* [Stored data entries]

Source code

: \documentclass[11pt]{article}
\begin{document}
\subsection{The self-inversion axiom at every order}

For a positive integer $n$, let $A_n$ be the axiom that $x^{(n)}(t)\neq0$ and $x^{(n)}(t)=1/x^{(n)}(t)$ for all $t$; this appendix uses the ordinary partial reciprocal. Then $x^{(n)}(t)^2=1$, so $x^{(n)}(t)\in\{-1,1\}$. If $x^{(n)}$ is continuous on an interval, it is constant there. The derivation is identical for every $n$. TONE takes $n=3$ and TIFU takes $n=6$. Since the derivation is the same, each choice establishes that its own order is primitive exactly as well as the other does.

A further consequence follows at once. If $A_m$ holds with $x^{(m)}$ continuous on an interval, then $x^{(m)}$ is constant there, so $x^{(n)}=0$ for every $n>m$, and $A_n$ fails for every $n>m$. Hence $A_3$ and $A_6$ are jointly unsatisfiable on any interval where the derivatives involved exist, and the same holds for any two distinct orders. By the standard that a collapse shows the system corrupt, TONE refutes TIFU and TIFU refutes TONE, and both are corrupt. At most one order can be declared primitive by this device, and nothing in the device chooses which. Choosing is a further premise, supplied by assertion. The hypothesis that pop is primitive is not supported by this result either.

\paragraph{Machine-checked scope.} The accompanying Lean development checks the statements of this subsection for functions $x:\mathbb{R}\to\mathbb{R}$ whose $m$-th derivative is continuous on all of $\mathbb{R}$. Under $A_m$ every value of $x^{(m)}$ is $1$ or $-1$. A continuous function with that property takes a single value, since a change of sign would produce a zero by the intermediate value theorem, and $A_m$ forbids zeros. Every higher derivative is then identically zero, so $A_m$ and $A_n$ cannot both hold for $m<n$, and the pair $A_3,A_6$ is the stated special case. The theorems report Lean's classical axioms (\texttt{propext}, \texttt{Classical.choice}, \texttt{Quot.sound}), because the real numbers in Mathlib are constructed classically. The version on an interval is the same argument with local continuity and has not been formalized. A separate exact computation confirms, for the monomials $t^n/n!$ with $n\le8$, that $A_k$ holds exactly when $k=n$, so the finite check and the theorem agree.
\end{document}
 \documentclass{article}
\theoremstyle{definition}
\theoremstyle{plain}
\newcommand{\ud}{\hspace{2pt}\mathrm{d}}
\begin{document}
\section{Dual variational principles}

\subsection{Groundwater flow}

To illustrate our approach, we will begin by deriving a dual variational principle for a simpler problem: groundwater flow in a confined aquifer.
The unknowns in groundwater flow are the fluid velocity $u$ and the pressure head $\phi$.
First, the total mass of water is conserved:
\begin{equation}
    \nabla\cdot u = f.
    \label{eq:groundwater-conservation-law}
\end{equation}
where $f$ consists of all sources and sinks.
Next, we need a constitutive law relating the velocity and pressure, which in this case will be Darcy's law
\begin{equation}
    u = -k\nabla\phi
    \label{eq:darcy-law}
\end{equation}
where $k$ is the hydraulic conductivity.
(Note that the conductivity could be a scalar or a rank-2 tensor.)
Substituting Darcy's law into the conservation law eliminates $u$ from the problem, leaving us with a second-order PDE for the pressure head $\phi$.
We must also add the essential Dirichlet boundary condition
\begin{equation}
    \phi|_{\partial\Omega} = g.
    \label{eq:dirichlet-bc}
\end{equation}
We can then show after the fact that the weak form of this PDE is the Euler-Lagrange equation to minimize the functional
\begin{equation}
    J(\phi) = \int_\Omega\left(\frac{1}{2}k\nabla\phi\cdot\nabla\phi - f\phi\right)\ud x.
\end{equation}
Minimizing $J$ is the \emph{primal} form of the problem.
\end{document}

* [What needs to be done] Filter the records above for lines containing the word "article", and copy those lines.

* [Result of the task]
: \documentclass[11pt]{article}
 \documentclass{article}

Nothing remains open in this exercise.